THIS is part one of the Johannes Brandt story in a two-part series.
JOHANNES Brandt of Cradock had come a long way in a distinguished and roller-coaster of an athletics career filled with disappointment. All of this ultimately saw him quit the sport.
Struck down by malnutrition, damp and cold, contributed to three-year-old Johannes Brandt being unable to walk and being hospitalised in 1950 in Stellenbosch, a town about 50km from central Cape Town. The family had moved to Stellenbosch when he was one-year-old. He attended Rhenish, a missionary school in Alexander Street in the 1950s.
These days Rhenish primary (Doornbosch Road) and high school (Koch Road) for girls only exists in Stellenbosch.
Whether Brandt’s health condition prompted him psychologically in later years to strengthen his legs, is a moot point. Brandt was always running up and down like a jack in the box in the rural setting of Stellenbosch.
By the late 1960s, Brandt had returned to the provincial hospital as a pharmacist’s assistant.
Not being an early riser, he battled to be on time for work.
“I used to sleep until the last minute and then run to the hospital to be on time for work. This happened most mornings,” he said.
Benefits of running
Not realising the benefits of running that would aide him in athletic competitions, Brandt had been busy building up vast reserves of stamina and, at the same time, he was strengthening his legs.
Brandt is a reasonably large man with muscular legs and a strong upper body.
Future track star
He met a future track star and national coach Wilfred Daniels who had also worked at the hospital. Daniels was already a member at the Elsie’s River Amateur Athletic Club in Cape Town when they met.
“Wilfred had noticed me running for some time and asked whether I would be interested in running the Caledon to Genadendal race. This race was about 30km. I said to him that I wasn’t an athlete and a member of a club. Wilfred’s reply was that the race was open to members and non-members,” explained Brandt.
Brandt needed little further persuasion and ran the race. He finished fourth in his first competition behind seasoned athletes John Korasie (ER), Sydney Sauls (Croftons) and a chap, he says, called Mitchell from Spartans.
He remembers his future nemesis and arch-rival John Kriel of South Peninsula finishing in the 10th position.
Beating John Kriel
In 1971, he beat the much-talked about and popular Kriel in a 10 000m track race in Paarl.
“On that day the athletics bug bit me,” said Brandt.
However, Brandt comes across as if he had a greater interest in road running than cross country and track athletics where he was to become a South African champion, too, under the banner of the South African Council on Sport, a national anti-apartheid sports movement in South Africa.

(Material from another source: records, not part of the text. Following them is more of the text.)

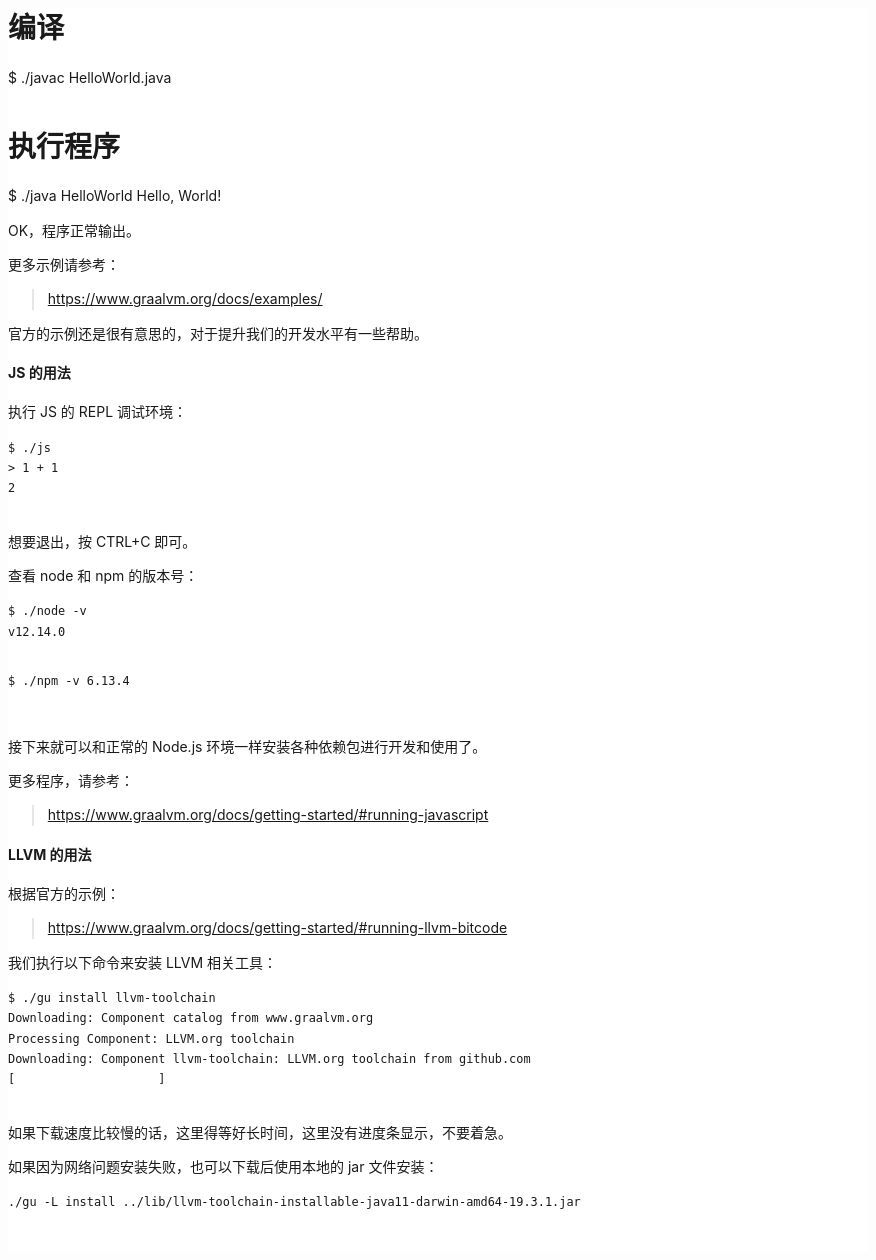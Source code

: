 # 编译
$ ./javac HelloWorld.java

# 执行程序
$ ./java HelloWorld
Hello, World!

</code></pre>
<p>OK，程序正常输出。</p>
<p>更多示例请参考：</p>
<blockquote>
<p><a href="https://www.graalvm.org/docs/examples/" target="_blank">https://www.graalvm.org/docs/examples/</a></p>
</blockquote>
<p>官方的示例还是很有意思的，对于提升我们的开发水平有一些帮助。</p>
<h4 id="js-的用法"><strong>JS 的用法</strong></h4>
<p>执行 JS 的 REPL 调试环境：</p>
<pre><code class="language-shell">$ ./js
&gt; 1 + 1
2

</code></pre>
<p>想要退出，按 CTRL+C 即可。</p>
<p>查看 node 和 npm 的版本号：</p>
<pre><code>$ ./node -v
v12.14.0

$ ./npm -v
6.13.4

</code></pre>
<p>接下来就可以和正常的 Node.js 环境一样安装各种依赖包进行开发和使用了。</p>
<p>更多程序，请参考：</p>
<blockquote>
<p><a href="https://www.graalvm.org/docs/getting-started/#running-javascript" target="_blank">https://www.graalvm.org/docs/getting-started/#running-javascript</a></p>
</blockquote>
<h4 id="llvm-的用法">LLVM 的用法</h4>
<p>根据官方的示例：</p>
<blockquote>
<p><a href="https://www.graalvm.org/docs/getting-started/#running-llvm-bitcode" target="_blank">https://www.graalvm.org/docs/getting-started/#running-llvm-bitcode</a></p>
</blockquote>
<p>我们执行以下命令来安装 LLVM 相关工具：</p>
<pre><code class="language-shell">$ ./gu install llvm-toolchain
Downloading: Component catalog from www.graalvm.org
Processing Component: LLVM.org toolchain
Downloading: Component llvm-toolchain: LLVM.org toolchain from github.com
[                    ]

</code></pre>
<p>如果下载速度比较慢的话，这里得等好长时间，这里没有进度条显示，不要着急。</p>
<p>如果因为网络问题安装失败，也可以下载后使用本地的 jar 文件安装：</p>
<pre><code>./gu -L install ../lib/llvm-toolchain-installable-java11-darwin-amd64-19.3.1.jar
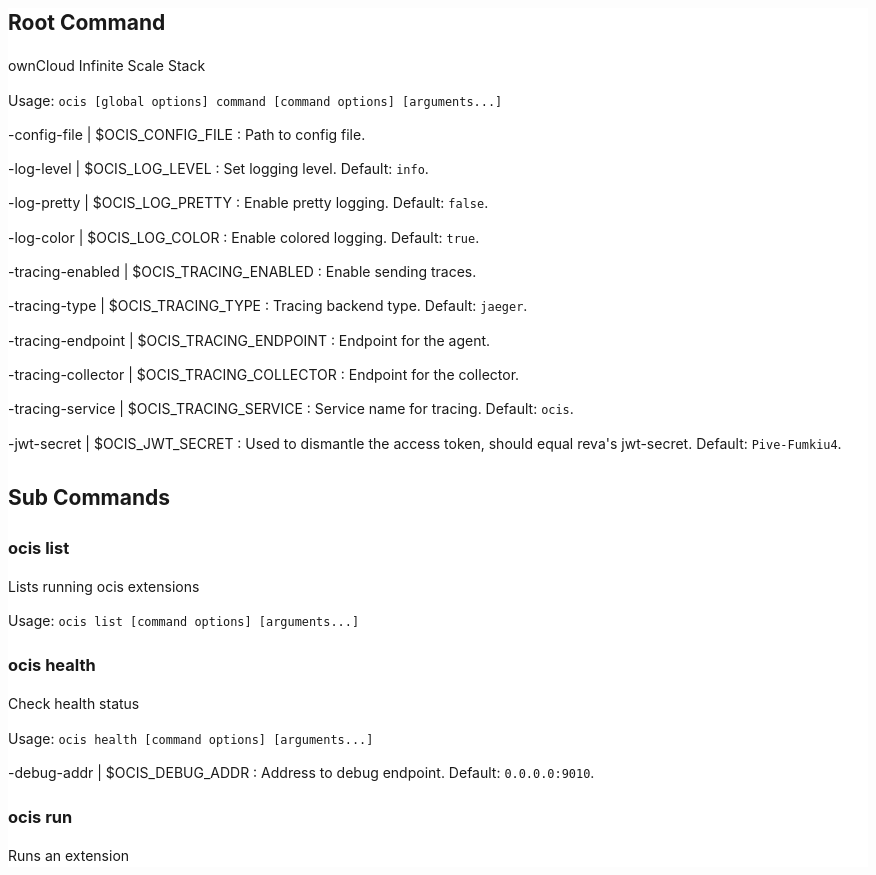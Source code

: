 ## Root Command

ownCloud Infinite Scale Stack

Usage: `ocis [global options] command [command options] [arguments...]`

-config-file |  $OCIS_CONFIG_FILE
: Path to config file.

-log-level |  $OCIS_LOG_LEVEL
: Set logging level. Default: `info`.

-log-pretty |  $OCIS_LOG_PRETTY
: Enable pretty logging. Default: `false`.

-log-color |  $OCIS_LOG_COLOR
: Enable colored logging. Default: `true`.

-tracing-enabled |  $OCIS_TRACING_ENABLED
: Enable sending traces.

-tracing-type |  $OCIS_TRACING_TYPE
: Tracing backend type. Default: `jaeger`.

-tracing-endpoint |  $OCIS_TRACING_ENDPOINT
: Endpoint for the agent.

-tracing-collector |  $OCIS_TRACING_COLLECTOR
: Endpoint for the collector.

-tracing-service |  $OCIS_TRACING_SERVICE
: Service name for tracing. Default: `ocis`.

-jwt-secret |  $OCIS_JWT_SECRET
: Used to dismantle the access token, should equal reva's jwt-secret. Default: `Pive-Fumkiu4`.

## Sub Commands

### ocis list

Lists running ocis extensions

Usage: `ocis list [command options] [arguments...]`

### ocis health

Check health status

Usage: `ocis health [command options] [arguments...]`

-debug-addr |  $OCIS_DEBUG_ADDR
: Address to debug endpoint. Default: `0.0.0.0:9010`.

### ocis run

Runs an extension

Kriel, Korasie, Sauls and Edgar Cloete were some of the athletes dominating the road scene at the time.
Respect for Korasie
He tells of his great respect for Korasie and how he constantly came second and third to him in the road races.
“I was getting sick and tired of coming second or third and beat Korasie in a 5000m race on the track in Paarl and a 10km road race in Wetton in 1973,” said Brandt.
Even though Brandt was doing well as a newcomer to the sport, he was still relatively inexperienced in the three disciplines of track, cross country and road running athletics although he was winning here and there and slotting in behind the winner in second and third spots on other occasions in 1973.
He came second in a marathon organised by Hewat Training College. At the time, only college students could represent Hewat at club meetings. Korasie ‘won’ the race with Brandt second. Kriel ‘seized up’ 300m from the tape and managed third place.
Story to tell
Brandt has a story to tell though about the events during the Hewat marathon and the promise of one of three overseas trips in his athletics career.
Said Brandt: “The organisers of the Hewat marathon promised an overseas trip to the winner. Naturally, I was inspired to do well. The marathon was run on an in-and-out course towards Strandfontein on the False Bay coast. I had led the race for most of the way. At the turn, I could see how far Korasie and Kriel were. Two miles from the finish, Korasie passed me. He had been picked up by his brothers in a kombie and dropped off near where I was running. He looked unbelievably fresh. Kriel stopped running 300m from the finish line but managed to complete the race in third place.”
He was bitterly disappointed that this happened together with the empty promise of an overseas trip.
“Korasie had joined the South African Coloured Corps (the army) from Elsie’s River and subsequently died in a landmine explosion”, said Brandt.